- Born: May Hogrogian May 7, 1932 New York City, U.S.
- Died: May 9, 2024 (aged 92) Holyoke, Massachusetts, U.S.
- Education: Hunter College
- Occupations: Writer; illustrator;
- Spouse: David Kherdian ​(m. 1971)​
- Writing career
- Genre: Children's literature
- Notable awards: Caldecott Medal (1966, 1972)

= Nonny Hogrogian =

American illustrator and writer (1932–2024)
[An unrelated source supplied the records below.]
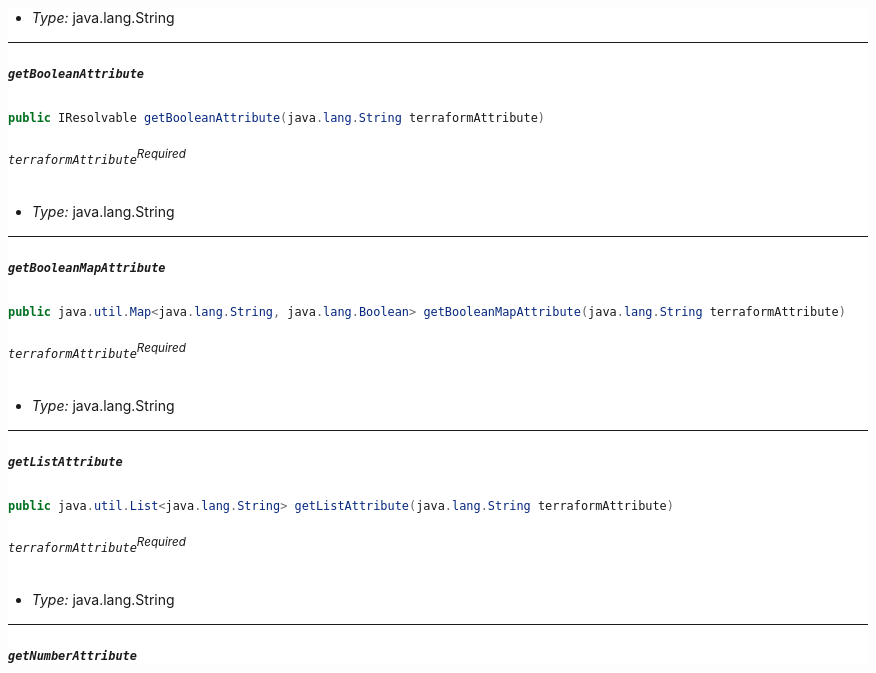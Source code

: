 - *Type:* java.lang.String

---

##### `getBooleanAttribute` <a name="getBooleanAttribute" id="@cdktf/provider-newrelic.cloudOciLinkAccount.CloudOciLinkAccount.getBooleanAttribute"></a>

```java
public IResolvable getBooleanAttribute(java.lang.String terraformAttribute)
```

###### `terraformAttribute`<sup>Required</sup> <a name="terraformAttribute" id="@cdktf/provider-newrelic.cloudOciLinkAccount.CloudOciLinkAccount.getBooleanAttribute.parameter.terraformAttribute"></a>

- *Type:* java.lang.String

---

##### `getBooleanMapAttribute` <a name="getBooleanMapAttribute" id="@cdktf/provider-newrelic.cloudOciLinkAccount.CloudOciLinkAccount.getBooleanMapAttribute"></a>

```java
public java.util.Map<java.lang.String, java.lang.Boolean> getBooleanMapAttribute(java.lang.String terraformAttribute)
```

###### `terraformAttribute`<sup>Required</sup> <a name="terraformAttribute" id="@cdktf/provider-newrelic.cloudOciLinkAccount.CloudOciLinkAccount.getBooleanMapAttribute.parameter.terraformAttribute"></a>

- *Type:* java.lang.String

---

##### `getListAttribute` <a name="getListAttribute" id="@cdktf/provider-newrelic.cloudOciLinkAccount.CloudOciLinkAccount.getListAttribute"></a>

```java
public java.util.List<java.lang.String> getListAttribute(java.lang.String terraformAttribute)
```

###### `terraformAttribute`<sup>Required</sup> <a name="terraformAttribute" id="@cdktf/provider-newrelic.cloudOciLinkAccount.CloudOciLinkAccount.getListAttribute.parameter.terraformAttribute"></a>

- *Type:* java.lang.String

---

##### `getNumberAttribute` <a name="getNumberAttribute" id="@cdktf/provider-newrelic.cloudOciLinkAccount.CloudOciLinkAccount.getNumberAttribute"></a>
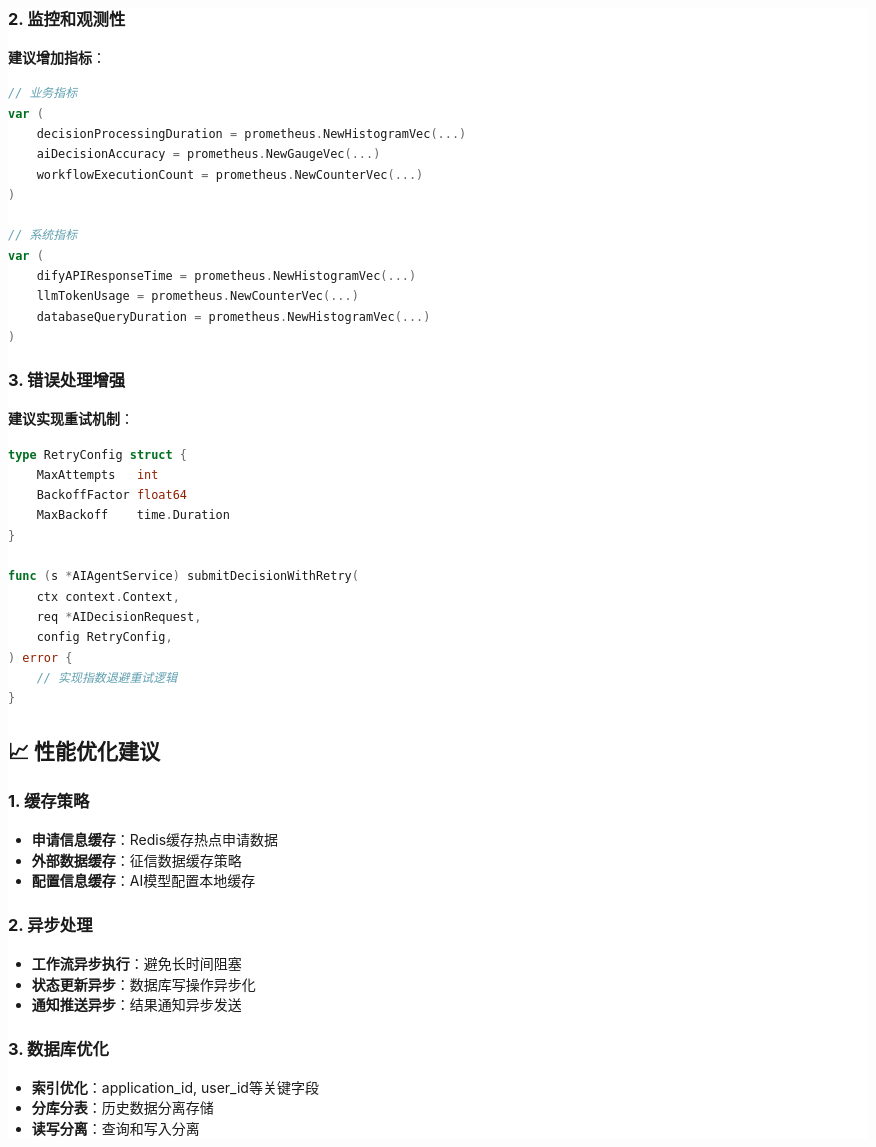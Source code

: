 ### 2. 监控和观测性

**建议增加指标**：
```go
// 业务指标
var (
    decisionProcessingDuration = prometheus.NewHistogramVec(...)
    aiDecisionAccuracy = prometheus.NewGaugeVec(...)
    workflowExecutionCount = prometheus.NewCounterVec(...)
)

// 系统指标
var (
    difyAPIResponseTime = prometheus.NewHistogramVec(...)
    llmTokenUsage = prometheus.NewCounterVec(...)
    databaseQueryDuration = prometheus.NewHistogramVec(...)
)
```

### 3. 错误处理增强

**建议实现重试机制**：
```go
type RetryConfig struct {
    MaxAttempts   int
    BackoffFactor float64
    MaxBackoff    time.Duration
}

func (s *AIAgentService) submitDecisionWithRetry(
    ctx context.Context, 
    req *AIDecisionRequest, 
    config RetryConfig,
) error {
    // 实现指数退避重试逻辑
}
```

## 📈 性能优化建议

### 1. 缓存策略
- **申请信息缓存**：Redis缓存热点申请数据
- **外部数据缓存**：征信数据缓存策略
- **配置信息缓存**：AI模型配置本地缓存

### 2. 异步处理
- **工作流异步执行**：避免长时间阻塞
- **状态更新异步**：数据库写操作异步化
- **通知推送异步**：结果通知异步发送

### 3. 数据库优化
- **索引优化**：application_id, user_id等关键字段
- **分库分表**：历史数据分离存储
- **读写分离**：查询和写入分离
May "Nonny" Hogrogian (May 7, 1932 – May 9, 2024) was an American writer and illustrator, known best for children's picture books. She won two annual Caldecott Medals for U.S. children's book illustrations. From childhood she preferred folk and fairy tales, poetry, fantasy and stories. The New York Times attributes her for bringing multiculturalism to children's literature by evoking her Armenian heritage. Another children's author describes her approach to American culture as that of a patchwork quilt, rather than a melting pot.

==Biography==
Hogrogian was born in New York City on May 7, 1932, to Mugerdich and Rakel ( Ansoorian) Hogrogian, who were born in Armenia and fled the Armenian genocide. Her parents were amateur painters and her sister became an interior designer. Hogrogian earned a B.A. in Fine Arts from Hunter College in 1953. Afterward, Hogrogian worked as a book designer at Thomas Y. Crowell Co. She studied with Antonio Frasconi and Hodaka Yoshida, and she studied art at the New School. In 1960, Crowell published her first works in King of the Kerry Fair, a book with text by Nicolete Meredith, which Hogrogian illustrated with woodcuts. Subsequently, she worked as a designer at Holt and Scribner's and as a freelance illustrator.
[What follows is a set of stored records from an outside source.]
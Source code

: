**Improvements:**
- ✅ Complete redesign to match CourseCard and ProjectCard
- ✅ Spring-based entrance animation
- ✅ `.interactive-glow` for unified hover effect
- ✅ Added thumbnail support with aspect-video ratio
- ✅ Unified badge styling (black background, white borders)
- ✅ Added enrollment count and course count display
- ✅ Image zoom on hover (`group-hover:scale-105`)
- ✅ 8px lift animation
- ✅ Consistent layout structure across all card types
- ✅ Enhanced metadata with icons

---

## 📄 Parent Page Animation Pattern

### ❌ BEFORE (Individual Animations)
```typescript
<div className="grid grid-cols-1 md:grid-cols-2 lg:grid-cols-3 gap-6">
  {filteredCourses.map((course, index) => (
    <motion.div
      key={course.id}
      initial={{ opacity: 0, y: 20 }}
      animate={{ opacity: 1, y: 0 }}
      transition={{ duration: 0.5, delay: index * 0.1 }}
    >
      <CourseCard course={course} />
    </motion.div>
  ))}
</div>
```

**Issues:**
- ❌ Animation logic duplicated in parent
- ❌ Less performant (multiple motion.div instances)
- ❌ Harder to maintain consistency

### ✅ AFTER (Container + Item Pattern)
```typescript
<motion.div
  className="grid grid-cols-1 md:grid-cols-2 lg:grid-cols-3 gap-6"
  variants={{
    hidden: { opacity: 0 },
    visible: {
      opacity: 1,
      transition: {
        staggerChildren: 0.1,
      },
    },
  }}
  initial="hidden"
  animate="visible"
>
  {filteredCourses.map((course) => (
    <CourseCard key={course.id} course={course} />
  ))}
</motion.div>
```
In 1971 Hogrogian married David Kherdian, a writer and editor. For two years they lived in Lyme Center, New Hampshire, where he was the state "poet-in-the-schools." The state university library is one repository for their works (in a joint collection). Hogrogian has illustrated some of his poetic anthologies and other works for publication. For one seven year period, they moved to a farm in Oregon with other followers of George Gurdjieff. In 2016 they moved to Armenia, but later moved back to the United States after she sustained a back injury—residing in Black Mountain, North Carolina and then in western Massachusetts.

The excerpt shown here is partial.